- [Task requirements]:
Repeat the listing below in full.

────────────────────

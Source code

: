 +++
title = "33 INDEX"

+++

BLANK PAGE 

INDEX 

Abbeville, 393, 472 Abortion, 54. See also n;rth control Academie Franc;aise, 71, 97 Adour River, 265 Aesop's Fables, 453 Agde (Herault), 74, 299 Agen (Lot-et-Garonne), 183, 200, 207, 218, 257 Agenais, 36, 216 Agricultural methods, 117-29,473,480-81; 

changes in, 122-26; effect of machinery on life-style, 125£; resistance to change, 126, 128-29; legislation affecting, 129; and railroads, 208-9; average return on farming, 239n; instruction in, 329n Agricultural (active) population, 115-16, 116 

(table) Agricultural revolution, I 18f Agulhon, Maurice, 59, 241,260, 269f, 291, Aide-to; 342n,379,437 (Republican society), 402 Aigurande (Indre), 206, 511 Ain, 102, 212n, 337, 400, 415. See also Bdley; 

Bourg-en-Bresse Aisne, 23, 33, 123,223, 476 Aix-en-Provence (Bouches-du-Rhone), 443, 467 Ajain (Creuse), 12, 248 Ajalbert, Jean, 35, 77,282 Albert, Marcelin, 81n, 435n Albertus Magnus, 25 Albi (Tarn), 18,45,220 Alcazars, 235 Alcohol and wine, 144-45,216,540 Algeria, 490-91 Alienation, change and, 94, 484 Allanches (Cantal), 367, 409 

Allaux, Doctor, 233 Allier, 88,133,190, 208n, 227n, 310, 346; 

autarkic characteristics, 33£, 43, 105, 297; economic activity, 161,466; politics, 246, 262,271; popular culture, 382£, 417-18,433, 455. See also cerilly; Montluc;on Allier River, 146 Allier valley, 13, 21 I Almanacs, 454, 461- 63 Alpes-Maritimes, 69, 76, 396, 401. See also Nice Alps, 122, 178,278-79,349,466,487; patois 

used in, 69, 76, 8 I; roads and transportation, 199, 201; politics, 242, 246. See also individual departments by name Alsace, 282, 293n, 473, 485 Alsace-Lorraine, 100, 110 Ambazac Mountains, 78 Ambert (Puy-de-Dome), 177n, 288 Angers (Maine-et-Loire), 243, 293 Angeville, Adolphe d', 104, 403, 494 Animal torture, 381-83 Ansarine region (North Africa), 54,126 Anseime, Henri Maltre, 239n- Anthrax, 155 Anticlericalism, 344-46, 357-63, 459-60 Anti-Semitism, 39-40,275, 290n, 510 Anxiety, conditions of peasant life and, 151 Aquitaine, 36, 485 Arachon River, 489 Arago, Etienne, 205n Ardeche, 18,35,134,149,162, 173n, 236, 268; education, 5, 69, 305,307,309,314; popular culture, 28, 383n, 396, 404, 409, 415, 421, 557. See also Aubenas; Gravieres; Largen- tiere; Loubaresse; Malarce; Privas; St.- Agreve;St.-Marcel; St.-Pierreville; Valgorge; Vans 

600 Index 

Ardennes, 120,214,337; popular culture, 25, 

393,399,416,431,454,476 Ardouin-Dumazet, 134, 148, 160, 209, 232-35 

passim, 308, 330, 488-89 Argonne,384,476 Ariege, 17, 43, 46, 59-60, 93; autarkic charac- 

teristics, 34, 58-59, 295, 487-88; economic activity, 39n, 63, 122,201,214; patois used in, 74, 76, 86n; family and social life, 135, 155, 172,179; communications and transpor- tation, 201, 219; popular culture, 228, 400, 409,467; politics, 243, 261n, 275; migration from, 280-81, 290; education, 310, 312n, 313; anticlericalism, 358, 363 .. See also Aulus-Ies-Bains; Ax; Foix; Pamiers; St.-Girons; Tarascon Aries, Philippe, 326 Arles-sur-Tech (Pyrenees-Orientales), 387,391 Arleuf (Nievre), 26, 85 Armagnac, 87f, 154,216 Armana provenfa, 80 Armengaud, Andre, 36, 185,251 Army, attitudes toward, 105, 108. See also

────────────────────

- [Output below]:
Source code

: +++
title = "33 INDEX"

+++

BLANK PAGE 

INDEX 

Abbeville, 393, 472 Abortion, 54. See also n;rth control Academie Franc;aise, 71, 97 Adour River, 265 Aesop's Fables, 453 Agde (Herault), 74, 299 Agen (Lot-et-Garonne), 183, 200, 207, 218, 257 Agenais, 36, 216 Agricultural methods, 117-29,473,480-81; 

changes in, 122-26; effect of machinery on life-style, 125£; resistance to change, 126, 128-29; legislation affecting, 129; and railroads, 208-9; average return on farming, 239n; instruction in, 329n Agricultural (active) population, 115-16, 116 

(table) Agricultural revolution, I 18f Agulhon, Maurice, 59, 241,260, 269f, 291, Aide-to; 342n,379,437 (Republican society), 402 Aigurande (Indre), 206, 511 Ain, 102, 212n, 337, 400, 415. See also Bdley; 

Bourg-en-Bresse Aisne, 23, 33, 123,223, 476 Aix-en-Provence (Bouches-du-Rhone), 443, 467 Ajain (Creuse), 12, 248 Ajalbert, Jean, 35, 77,282 Albert, Marcelin, 81n, 435n Albertus Magnus, 25 Albi (Tarn), 18,45,220 Alcazars, 235 Alcohol and wine, 144-45,216,540 Algeria, 490-91 Alienation, change and, 94, 484 Allanches (Cantal), 367, 409 

Allaux, Doctor, 233 Allier, 88,133,190, 208n, 227n, 310, 346; 

autarkic characteristics, 33£, 43, 105, 297; economic activity, 161,466; politics, 246, 262,271; popular culture, 382£, 417-18,433, 455. See also cerilly; Montluc;on Allier River, 146 Allier valley, 13, 21 I Almanacs, 454, 461- 63 Alpes-Maritimes, 69, 76, 396, 401. See also Nice Alps, 122, 178,278-79,349,466,487; patois 

used in, 69, 76, 8 I; roads and transportation, 199, 201; politics, 242, 246. See also individual departments by name Alsace, 282, 293n, 473, 485 Alsace-Lorraine, 100, 110 Ambazac Mountains, 78 Ambert (Puy-de-Dome), 177n, 288 Angers (Maine-et-Loire), 243, 293 Angeville, Adolphe d', 104, 403, 494 Animal torture, 381-83 Ansarine region (North Africa), 54,126 Anseime, Henri Maltre, 239n- Anthrax, 155 Anticlericalism, 344-46, 357-63, 459-60 Anti-Semitism, 39-40,275, 290n, 510 Anxiety, conditions of peasant life and, 151 Aquitaine, 36, 485 Arachon River, 489 Arago, Etienne, 205n Ardeche, 18,35,134,149,162, 173n, 236, 268; education, 5, 69, 305,307,309,314; popular culture, 28, 383n, 396, 404, 409, 415, 421, 557. See also Aubenas; Gravieres; Largen- tiere; Loubaresse; Malarce; Privas; St.- Agreve;St.-Marcel; St.-Pierreville; Valgorge; Vans 

600 Index 

Ardennes, 120,214,337; popular culture, 25, 

393,399,416,431,454,476 Ardouin-Dumazet, 134, 148, 160, 209, 232-35 

passim, 308, 330, 488-89 Argonne,384,476 Ariege, 17, 43, 46, 59-60, 93; autarkic charac- 

teristics, 34, 58-59, 295, 487-88; economic activity, 39n, 63, 122,201,214; patois used in, 74, 76, 86n; family and social life, 135, 155, 172,179; communications and transpor- tation, 201, 219; popular culture, 228, 400, 409,467; politics, 243, 261n, 275; migration from, 280-81, 290; education, 310, 312n, 313; anticlericalism, 358, 363 .. See also Aulus-Ies-Bains; Ax; Foix; Pamiers; St.-Girons; Tarascon Aries, Philippe, 326 Arles-sur-Tech (Pyrenees-Orientales), 387,391 Arleuf (Nievre), 26, 85 Armagnac, 87f, 154,216 Armana provenfa, 80 Armengaud, Andre, 36, 185,251 Army, attitudes toward, 105, 108. See also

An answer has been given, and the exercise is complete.